When asked how a degree in international affairs could lead to a career in the energy sector, he answers “Studying the liberal arts at GU-Q gives you this well-rounded education that sets you up for whatever career or education you want to pursue.”

That education included school sports, Model United Nations (MUN), co curricular activities, and just the right degree program for his future plans. “At GU-Q, you realize most of our political drivers are hard wired on economics. In Qatar, the main driver is energy and natural gas. So I decided that I wanted to join the best gas company. At that time and still true today, that’s Shell.”

While an undergrad, “I kept hearing over and over that I had to become a lifelong learner, which I just thought was something they tell all students because it sounded good. But it turns out they meant it.”  That realization came when he entered the workforce and found himself a novice among coworkers with 30 years of experience.  “There was this moment of shock, where I had to really question how I was going to catch up with people who were so far ahead of me professionally. I realized that part of being a lifelong learner meant you have to close your knowledge gaps, become proactive, and enable yourself to accelerate and excel in your organization.”

As he rose through the ranks in Qatar Shell to his first team leadership role in contracts and procurement for logistics and corporate services, he experienced his first major professional crisis, testing his skills and knowledge and challenging him to develop innovative solutions. “We got hit by the blockade and had to remap and rechannel our entire supply chain because 90% was from inland. We were a peninsula, but we had to operate as an island.”

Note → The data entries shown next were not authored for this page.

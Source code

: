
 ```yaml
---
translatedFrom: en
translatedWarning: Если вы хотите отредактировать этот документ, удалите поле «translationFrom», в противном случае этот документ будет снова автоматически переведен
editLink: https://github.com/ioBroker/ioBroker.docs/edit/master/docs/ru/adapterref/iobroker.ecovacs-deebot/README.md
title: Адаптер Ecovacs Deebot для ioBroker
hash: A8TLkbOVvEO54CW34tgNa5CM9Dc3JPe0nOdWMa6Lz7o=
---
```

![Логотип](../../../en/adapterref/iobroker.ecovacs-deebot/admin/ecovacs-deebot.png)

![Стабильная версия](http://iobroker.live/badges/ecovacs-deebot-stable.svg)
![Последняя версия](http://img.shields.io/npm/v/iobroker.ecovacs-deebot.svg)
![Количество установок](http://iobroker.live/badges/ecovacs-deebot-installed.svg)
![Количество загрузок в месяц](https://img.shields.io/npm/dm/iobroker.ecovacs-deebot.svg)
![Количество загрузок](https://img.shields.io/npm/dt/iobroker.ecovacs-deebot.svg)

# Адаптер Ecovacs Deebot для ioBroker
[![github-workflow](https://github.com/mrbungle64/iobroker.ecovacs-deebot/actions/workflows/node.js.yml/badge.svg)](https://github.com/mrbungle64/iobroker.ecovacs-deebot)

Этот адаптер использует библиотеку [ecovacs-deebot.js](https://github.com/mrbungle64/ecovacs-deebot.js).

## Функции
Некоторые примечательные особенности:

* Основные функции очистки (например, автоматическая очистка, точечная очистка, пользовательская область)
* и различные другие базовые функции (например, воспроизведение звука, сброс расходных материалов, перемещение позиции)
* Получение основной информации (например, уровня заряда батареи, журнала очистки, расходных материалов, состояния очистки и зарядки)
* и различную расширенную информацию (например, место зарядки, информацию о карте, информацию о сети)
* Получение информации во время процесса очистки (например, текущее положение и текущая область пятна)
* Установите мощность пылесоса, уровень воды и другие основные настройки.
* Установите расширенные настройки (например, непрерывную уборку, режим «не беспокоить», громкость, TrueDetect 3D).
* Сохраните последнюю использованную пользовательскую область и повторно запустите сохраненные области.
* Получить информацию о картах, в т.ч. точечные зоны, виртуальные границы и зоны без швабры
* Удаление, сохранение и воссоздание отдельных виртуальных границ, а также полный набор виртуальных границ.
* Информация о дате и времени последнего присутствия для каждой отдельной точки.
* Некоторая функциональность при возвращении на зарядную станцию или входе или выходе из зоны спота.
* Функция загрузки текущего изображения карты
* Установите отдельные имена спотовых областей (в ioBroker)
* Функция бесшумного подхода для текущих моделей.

As a result of the company’s team-based efforts, he explained, “There was zero disruption to our operations. To have that outcome makes me really proud.” Ibrahim describes that success as one of the two proudest moments of his career. The second happened with a different kind of crisis: the COVID-19 pandemic. Using his expertise in procurement, he helped secure 20 metric tons of the chemicals needed to run disinfection operations on Qatar’s roads. He proudly displays the thank you letter Ashghal sent to Shell for their efforts.

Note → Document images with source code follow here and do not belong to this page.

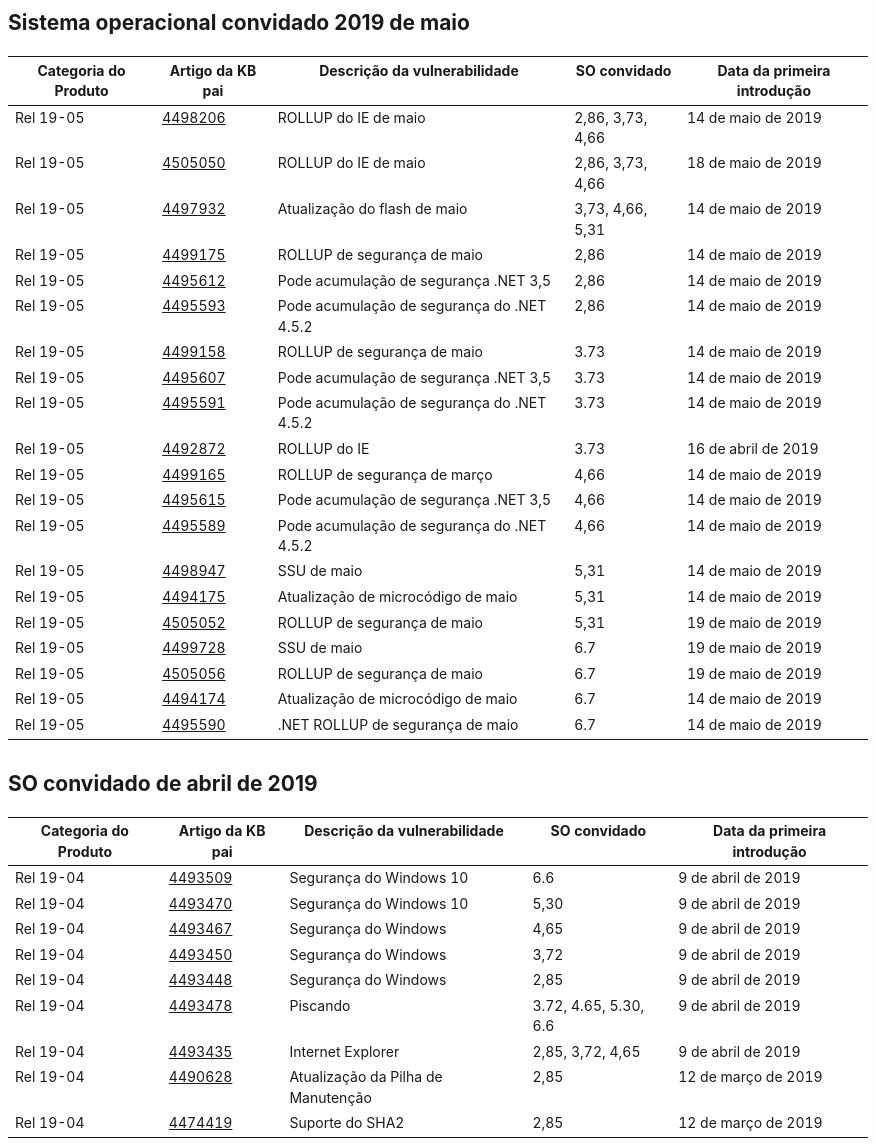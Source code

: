[4503327]: https://support.microsoft.com/kb/4503327
[4503267]: https://support.microsoft.com/kb/4503267
[4503290]: https://support.microsoft.com/kb/4503290
[4503263]: https://support.microsoft.com/kb/4503263
[4503269]: https://support.microsoft.com/kb/4503269
[4494174]: https://support.microsoft.com/kb/4494174
[4494175]: https://support.microsoft.com/kb/4494175
[4503308]: https://support.microsoft.com/kb/4503308
[4503259]: https://support.microsoft.com/kb/4503259
[4499164]: https://support.microsoft.com/kb/KB4499164
[4495606]: https://support.microsoft.com/kb/KB4495606
[4495596]: https://support.microsoft.com/kb/KB4495596
[4499171]: https://support.microsoft.com/kb/KB4499171
[4495602]: https://support.microsoft.com/kb/KB4495602
[4495594]: https://support.microsoft.com/kb/KB4495594
[4499151]: https://support.microsoft.com/kb/KB4499151
[4495608]: https://support.microsoft.com/kb/KB4495608
[4495592]: https://support.microsoft.com/kb/KB4495592
[4495610]: https://support.microsoft.com/kb/KB4495610
[4495618]: https://support.microsoft.com/kb/KB4495618
[4501226]: https://support.microsoft.com/kb/KB4501226
[4490128]: https://support.microsoft.com/kb/KB4490128

## <a name="may-2019-guest-os"></a>Sistema operacional convidado 2019 de maio

| Categoria do Produto | Artigo da KB pai | Descrição da vulnerabilidade | SO convidado | Data da primeira introdução |
| --- | --- | --- | --- | --- |
|  Rel 19-05   |  [4498206]  |  ROLLUP do IE de maio   |  2,86, 3,73, 4,66  |  14 de maio de 2019  |
|  Rel 19-05   |  [4505050]  |  ROLLUP do IE de maio   |  2,86, 3,73, 4,66  |  18 de maio de 2019  |
|  Rel 19-05   |  [4497932]  |  Atualização do flash de maio   |  3,73, 4,66, 5,31  |  14 de maio de 2019  |
|  Rel 19-05   |  [4499175]  |  ROLLUP de segurança de maio   |  2,86  |  14 de maio de 2019  |
|  Rel 19-05   |  [4495612]  |  Pode acumulação de segurança .NET 3,5   |  2,86  |  14 de maio de 2019  |
|  Rel 19-05   |  [4495593]  |  Pode acumulação de segurança do .NET 4.5.2   |  2,86  |  14 de maio de 2019  |
|  Rel 19-05   |  [4499158]  |  ROLLUP de segurança de maio   |  3.73  |  14 de maio de 2019  |
|  Rel 19-05   |  [4495607]  |  Pode acumulação de segurança .NET 3,5   |  3.73  |  14 de maio de 2019  |
|  Rel 19-05   |  [4495591]  |  Pode acumulação de segurança do .NET 4.5.2   |  3.73  |  14 de maio de 2019  |
|  Rel 19-05   |  [4492872]  |  ROLLUP do IE   |  3.73  |  16 de abril de 2019  |
|  Rel 19-05   |  [4499165]  |  ROLLUP de segurança de março   |  4,66  |  14 de maio de 2019  |
|  Rel 19-05   |  [4495615]  |  Pode acumulação de segurança .NET 3,5   |  4,66  |  14 de maio de 2019  |
|  Rel 19-05   |  [4495589]  |  Pode acumulação de segurança do .NET 4.5.2   |  4,66  |  14 de maio de 2019  |
|  Rel 19-05   |  [4498947]  |  SSU de maio   |  5,31  |  14 de maio de 2019  |
|  Rel 19-05   |  [4494175]  |  Atualização de microcódigo de maio   |  5,31  |  14 de maio de 2019  |
|  Rel 19-05   |  [4505052]  |  ROLLUP de segurança de maio   |  5,31  |  19 de maio de 2019  |
|  Rel 19-05   |  [4499728]  |  SSU de maio   |  6.7  |  19 de maio de 2019  |
|  Rel 19-05   |  [4505056]  |  ROLLUP de segurança de maio   |  6.7  |  19 de maio de 2019  |
|  Rel 19-05   |  [4494174]  |  Atualização de microcódigo de maio   |  6.7  |  14 de maio de 2019  |
|  Rel 19-05   |  [4495590]  |  .NET ROLLUP de segurança de maio   |  6.7  |  14 de maio de 2019  |

[4498206]: https://support.microsoft.com/kb/4498206
[4505050]: https://support.microsoft.com/kb/4505050
[4497932]: https://support.microsoft.com/kb/4497932
[4499175]: https://support.microsoft.com/kb/4499175
[4495612]: https://support.microsoft.com/kb/4495612
[4495593]: https://support.microsoft.com/kb/4495593
[4499158]: https://support.microsoft.com/kb/4499158
[4495607]: https://support.microsoft.com/kb/4495607
[4495591]: https://support.microsoft.com/kb/4495591
[4492872]: https://support.microsoft.com/kb/4492872
[4499165]: https://support.microsoft.com/kb/4499165
[4495615]: https://support.microsoft.com/kb/4495615
[4495589]: https://support.microsoft.com/kb/4495589
[4498947]: https://support.microsoft.com/kb/4498947
[4494175]: https://support.microsoft.com/kb/4494175
[4505052]: https://support.microsoft.com/kb/4505052
[4499728]: https://support.microsoft.com/kb/4499728
[4505056]: https://support.microsoft.com/kb/4505056
[4494174]: https://support.microsoft.com/kb/4494174
[4495590]: https://support.microsoft.com/kb/4495590


## <a name="april-2019-guest-os"></a>SO convidado de abril de 2019

| Categoria do Produto | Artigo da KB pai | Descrição da vulnerabilidade | SO convidado | Data da primeira introdução |
| --- | --- | --- | --- | --- |
| Rel 19-04 | [4493509] | Segurança do Windows 10 | 6.6 | 9 de abril de 2019 |
| Rel 19-04 | [4493470] | Segurança do Windows 10 | 5,30 | 9 de abril de 2019 |
| Rel 19-04 | [4493467] | Segurança do Windows | 4,65 | 9 de abril de 2019 |
| Rel 19-04 | [4493450] | Segurança do Windows | 3,72 | 9 de abril de 2019 |
| Rel 19-04 | [4493448] | Segurança do Windows | 2,85 | 9 de abril de 2019 |
| Rel 19-04 | [4493478] | Piscando | 3.72, 4.65, 5.30, 6.6 | 9 de abril de 2019 |
| Rel 19-04 | [4493435] | Internet Explorer | 2,85, 3,72, 4,65 | 9 de abril de 2019 |
| Rel 19-04 | [4490628] | Atualização da Pilha de Manutenção | 2,85 | 12 de março de 2019 |
| Rel 19-04 | [4474419] | Suporte do SHA2 | 2,85 | 12 de março de 2019 |

[4507434]: https://support.microsoft.com/kb/4507434
[4506621]: https://support.microsoft.com/kb/4506621
[4506966]: https://support.microsoft.com/kb/4506966
[4506976]: https://support.microsoft.com/kb/4506976
[4507456]: https://support.microsoft.com/kb/4507456
[4506965]: https://support.microsoft.com/kb/4506965
[4506974]: https://support.microsoft.com/kb/4506974
[4507464]: https://support.microsoft.com/kb/4507464
[4506964]: https://support.microsoft.com/kb/4506964
[4506977]: https://support.microsoft.com/kb/4506977
[4507457]: https://support.microsoft.com/kb/4507457
[4507460]: https://support.microsoft.com/kb/4507460
[4506998]: https://support.microsoft.com/kb/4506998
[4507469]: https://support.microsoft.com/kb/4507469
[4503537]: https://support.microsoft.com/kb/4503537
[4504369]: https://support.microsoft.com/kb/4504369
[4503292]: https://support.microsoft.com/kb/4503292
[4503285]: https://support.microsoft.com/kb/4503285
[4503276]: https://support.microsoft.com/kb/4503276
[4493509]: https://support.microsoft.com/kb/4493509
[4493470]: https://support.microsoft.com/kb/4493470
[4493467]: https://support.microsoft.com/kb/4493467
[4493450]: https://support.microsoft.com/kb/4493450
[4493448]: https://support.microsoft.com/kb/4493448
[4493478]: https://support.microsoft.com/kb/4493478
[4493435]: https://support.microsoft.com/kb/4493435
[4490628]: https://support.microsoft.com/kb/KB4490628
[4474419]: https://support.microsoft.com/kb/KB4474419
[4489878]: https://support.microsoft.com/kb/KB4489878
[4489891]: https://support.microsoft.com/kb/KB4489891
[4489881]: https://support.microsoft.com/kb/KB4489881
[4489873]: https://support.microsoft.com/kb/4489873
[4489907]: https://support.microsoft.com/kb/4489907
[4489885]: https://support.microsoft.com/kb/4489885
[4489884]: https://support.microsoft.com/kb/4489884
[4489883]: https://support.microsoft.com/kb/4489883
[4489882]: https://support.microsoft.com/kb/4489882
[4489899]: https://support.microsoft.com/kb/4489899
[4486563]: https://support.microsoft.com/kb/4486563
[4483458]: https://support.microsoft.com/kb/4483458
[4483455]: https://support.microsoft.com/kb/4483455
[4487025]: https://support.microsoft.com/kb/4487025
[4483456]: https://support.microsoft.com/kb/4483456
[4483454]: https://support.microsoft.com/kb/4483454
[4487000]: https://support.microsoft.com/kb/4487000
[4483459]: https://support.microsoft.com/kb/4483459
[4483453]: https://support.microsoft.com/kb/4483453
[4485447]: https://support.microsoft.com/kb/4485447
[4486459]: https://support.microsoft.com/kb/4486459
[4486474]: https://support.microsoft.com/kb/4486474
[4487038]: https://support.microsoft.com/kb/4487038
[4486564]: https://support.microsoft.com/kb/4486564
[4483483]: https://support.microsoft.com/kb/4483483
[4483474]: https://support.microsoft.com/kb/4483474
[4486993]: https://support.microsoft.com/kb/4486993
[4483481]: https://support.microsoft.com/kb/4483481
[4483473]: https://support.microsoft.com/kb/4483473
[4487028]: https://support.microsoft.com/kb/4487028
[4483484]: https://support.microsoft.com/kb/4483484
[4483472]: https://support.microsoft.com/kb/4483472
[4487026]: https://support.microsoft.com/kb/4487026
[4487044]: https://support.microsoft.com/kb/4487044
[4483452]: https://support.microsoft.com/kb/4483452
[4480970]: https://support.microsoft.com/kb/4480970
[4483483]: https://support.microsoft.com/kb/4483483
[4480059]: https://support.microsoft.com/kb/4480059
[4480975]: https://support.microsoft.com/kb/4480975
[4480061]: https://support.microsoft.com/kb/4480061
[4480058]: https://support.microsoft.com/kb/4480058
[4480963]: https://support.microsoft.com/kb/4480963
[4480064]: https://support.microsoft.com/kb/4480064
[4480057]: https://support.microsoft.com/kb/4480057
[4480116]: https://support.microsoft.com/kb/4480116
[4480961]: https://support.microsoft.com/kb/4480961
[4480964]: https://support.microsoft.com/kb/4480964
[4480972]: https://support.microsoft.com/kb/4480972
[4480960]: https://support.microsoft.com/kb/4480960
[4480056]: https://support.microsoft.com/kb/4480056
[4480074]: https://support.microsoft.com/kb/4480074
[4480075]: https://support.microsoft.com/kb/4480075
[4480076]: https://support.microsoft.com/kb/4480076
[4480086]: https://support.microsoft.com/kb/4480086
[4480083]: https://support.microsoft.com/kb/4480083
[4480085]: https://support.microsoft.com/kb/4480085
[4480979]: https://support.microsoft.com/kb/4480979
[4480965]: https://support.microsoft.com/kb/4480965
[4471318]: https://support.microsoft.com/kb/4471318
[4470641]: https://support.microsoft.com/kb/4470641
[4470637]: https://support.microsoft.com/kb/4470637
[4471330]: https://support.microsoft.com/kb/4471330
[4470629]: https://support.microsoft.com/kb/4470629
[4470623]: https://support.microsoft.com/kb/4470623
[4471320]: https://support.microsoft.com/kb/4471320
[4470630]: https://support.microsoft.com/kb/4470630
[4470622]: https://support.microsoft.com/kb/4470622
[4471321]: https://support.microsoft.com/kb/4471321
[4471328]: https://support.microsoft.com/kb/4471328
[4471326]: https://support.microsoft.com/kb/4471326
[4471322]: https://support.microsoft.com/kb/4471322
[4470600]: https://support.microsoft.com/kb/4470600
[4470601]: https://support.microsoft.com/kb/4470601
[4470602]: https://support.microsoft.com/kb/4470602
[4470493]: https://support.microsoft.com/kb/4470493
[4470492]: https://support.microsoft.com/kb/4470492
[4470491]: https://support.microsoft.com/kb/4470491
[4471331]: https://support.microsoft.com/kb/4471331
[4470199]: https://support.microsoft.com/kb/4470199
[4468323]: https://support.microsoft.com/kb/4468323
[4467107]: https://support.microsoft.com/kb/4467107
[4467701]: https://support.microsoft.com/kb/4467701
[4467697]: https://support.microsoft.com/kb/4467697
[4466536]: https://support.microsoft.com/kb/4466536
[4467694]: https://support.microsoft.com/kb/4467694
[4467106]: https://support.microsoft.com/kb/4467106
[4467678]: https://support.microsoft.com/kb/4467678
[4467703]: https://support.microsoft.com/kb/4467703
[4467691]: https://support.microsoft.com/kb/4467691
[3173426]: https://support.microsoft.com/kb/3173426
[4465659]: https://support.microsoft.com/kb/4465659
[4462923]: https://support.microsoft.com/kb/4462923
[4462929]: https://support.microsoft.com/kb/4462929
[4462926]: https://support.microsoft.com/kb/4462926
[3109976]: https://support.microsoft.com/kb/3109976
[4457037]: https://support.microsoft.com/kb/4457037
[4462917]: https://support.microsoft.com/kb/4462917
[4462915]: https://support.microsoft.com/kb/4462915
[4462931]: https://support.microsoft.com/kb/4462931
[4462941]: https://support.microsoft.com/kb/4462941
[4462930]: https://support.microsoft.com/kb/4462930
[4462949]: https://support.microsoft.com/kb/4462949
[4339284]: https://support.microsoft.com/kb/4339284
[4457144]: https://support.microsoft.com/kb/4457144
[4457044]: https://support.microsoft.com/kb/4457044
[4457038]: https://support.microsoft.com/kb/4457038
[4457135]: https://support.microsoft.com/kb/4457135
[4457042]: https://support.microsoft.com/kb/4457042
[4457037]: https://support.microsoft.com/kb/4457037
[4457129]: https://support.microsoft.com/kb/4457129
[4457045]: https://support.microsoft.com/kb/4457045
[4457036]: https://support.microsoft.com/kb/4457036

“When I graduated from Georgetown, I had this tremendous drive to do something, to contribute somehow, but I was not sure where or how. Now, I’ve gained this great education and I’m part of the oil and gas industry via this international company – it’s a responsibility to leverage that knowledge & experience, to make sure you translate that into tangible contributions to your country. My education has allowed me to help other people, and to have the impact that I want.”  When he reflects on these experiences, he says, “I feel humbled. And satisfied. Yet determined to continue to grow and learn.”